**WHAT TO PRODUCE:** Every line with the string "index" must be copied from the entries below.

(Collected data)

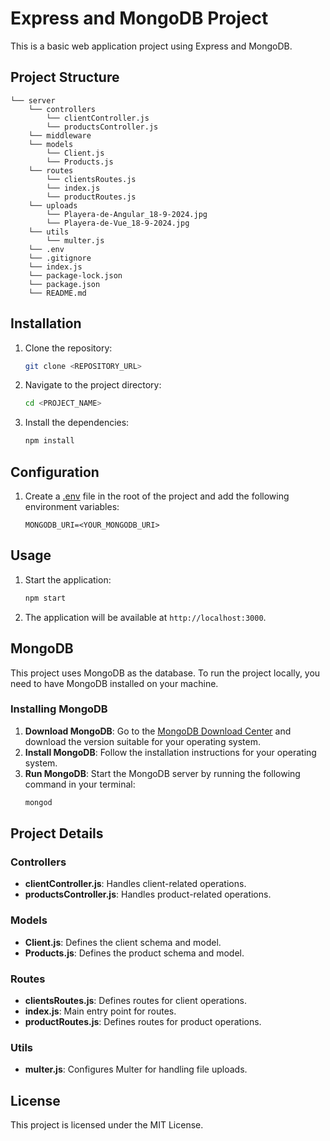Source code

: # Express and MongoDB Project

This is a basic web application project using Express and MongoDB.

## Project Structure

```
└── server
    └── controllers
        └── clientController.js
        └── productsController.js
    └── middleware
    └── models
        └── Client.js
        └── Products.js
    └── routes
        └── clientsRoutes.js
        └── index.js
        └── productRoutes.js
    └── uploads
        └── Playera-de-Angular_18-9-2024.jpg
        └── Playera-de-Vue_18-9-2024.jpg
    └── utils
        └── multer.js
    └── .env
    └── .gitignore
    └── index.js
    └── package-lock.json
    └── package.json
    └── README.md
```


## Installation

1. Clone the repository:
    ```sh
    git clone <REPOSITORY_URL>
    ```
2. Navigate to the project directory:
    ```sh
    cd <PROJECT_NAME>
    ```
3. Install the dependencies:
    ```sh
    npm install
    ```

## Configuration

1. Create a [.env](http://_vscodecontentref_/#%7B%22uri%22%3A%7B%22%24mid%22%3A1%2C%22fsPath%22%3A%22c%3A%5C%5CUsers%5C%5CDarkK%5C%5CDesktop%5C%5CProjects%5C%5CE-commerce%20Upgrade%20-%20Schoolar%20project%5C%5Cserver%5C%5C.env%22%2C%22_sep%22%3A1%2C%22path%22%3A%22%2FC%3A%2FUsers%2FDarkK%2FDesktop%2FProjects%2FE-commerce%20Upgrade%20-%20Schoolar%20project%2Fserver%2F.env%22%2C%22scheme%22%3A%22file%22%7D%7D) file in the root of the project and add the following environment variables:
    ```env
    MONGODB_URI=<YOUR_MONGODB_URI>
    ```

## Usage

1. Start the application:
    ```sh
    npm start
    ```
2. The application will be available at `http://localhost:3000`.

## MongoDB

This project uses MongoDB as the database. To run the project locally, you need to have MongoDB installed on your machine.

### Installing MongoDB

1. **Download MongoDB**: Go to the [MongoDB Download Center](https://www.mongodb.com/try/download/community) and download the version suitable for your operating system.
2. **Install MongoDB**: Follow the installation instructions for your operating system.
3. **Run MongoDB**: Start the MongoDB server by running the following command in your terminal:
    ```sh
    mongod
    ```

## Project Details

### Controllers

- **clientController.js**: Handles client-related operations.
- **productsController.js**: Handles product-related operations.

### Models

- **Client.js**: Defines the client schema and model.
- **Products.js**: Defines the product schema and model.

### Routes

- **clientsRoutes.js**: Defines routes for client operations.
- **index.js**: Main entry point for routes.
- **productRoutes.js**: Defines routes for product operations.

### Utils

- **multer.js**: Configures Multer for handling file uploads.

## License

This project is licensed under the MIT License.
--
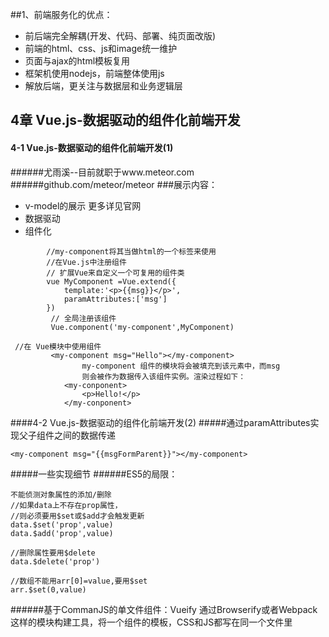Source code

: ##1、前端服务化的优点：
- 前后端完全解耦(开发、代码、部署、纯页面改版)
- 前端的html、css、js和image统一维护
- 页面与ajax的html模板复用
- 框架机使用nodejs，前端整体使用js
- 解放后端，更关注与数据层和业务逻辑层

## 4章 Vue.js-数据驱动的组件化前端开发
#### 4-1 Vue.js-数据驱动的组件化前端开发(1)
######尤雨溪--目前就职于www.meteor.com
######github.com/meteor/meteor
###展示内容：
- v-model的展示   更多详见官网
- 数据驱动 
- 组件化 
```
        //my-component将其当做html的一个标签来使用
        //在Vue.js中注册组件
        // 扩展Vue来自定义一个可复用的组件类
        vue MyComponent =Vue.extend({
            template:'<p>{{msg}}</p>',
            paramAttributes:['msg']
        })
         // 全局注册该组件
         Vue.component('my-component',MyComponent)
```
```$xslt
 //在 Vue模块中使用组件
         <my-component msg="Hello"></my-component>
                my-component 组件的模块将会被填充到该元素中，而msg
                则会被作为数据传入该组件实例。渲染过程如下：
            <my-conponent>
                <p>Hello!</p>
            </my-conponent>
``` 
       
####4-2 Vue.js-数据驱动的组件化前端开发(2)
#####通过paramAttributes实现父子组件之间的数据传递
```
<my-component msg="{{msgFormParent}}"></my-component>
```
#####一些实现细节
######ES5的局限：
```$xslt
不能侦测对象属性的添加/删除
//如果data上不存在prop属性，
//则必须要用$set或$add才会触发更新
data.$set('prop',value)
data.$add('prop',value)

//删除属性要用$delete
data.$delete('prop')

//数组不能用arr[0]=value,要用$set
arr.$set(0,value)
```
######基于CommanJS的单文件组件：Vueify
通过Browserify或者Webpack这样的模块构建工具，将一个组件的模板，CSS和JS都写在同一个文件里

**RESPONSE:**
        └── index.js
    └── index.js
- **index.js**: Main entry point for routes.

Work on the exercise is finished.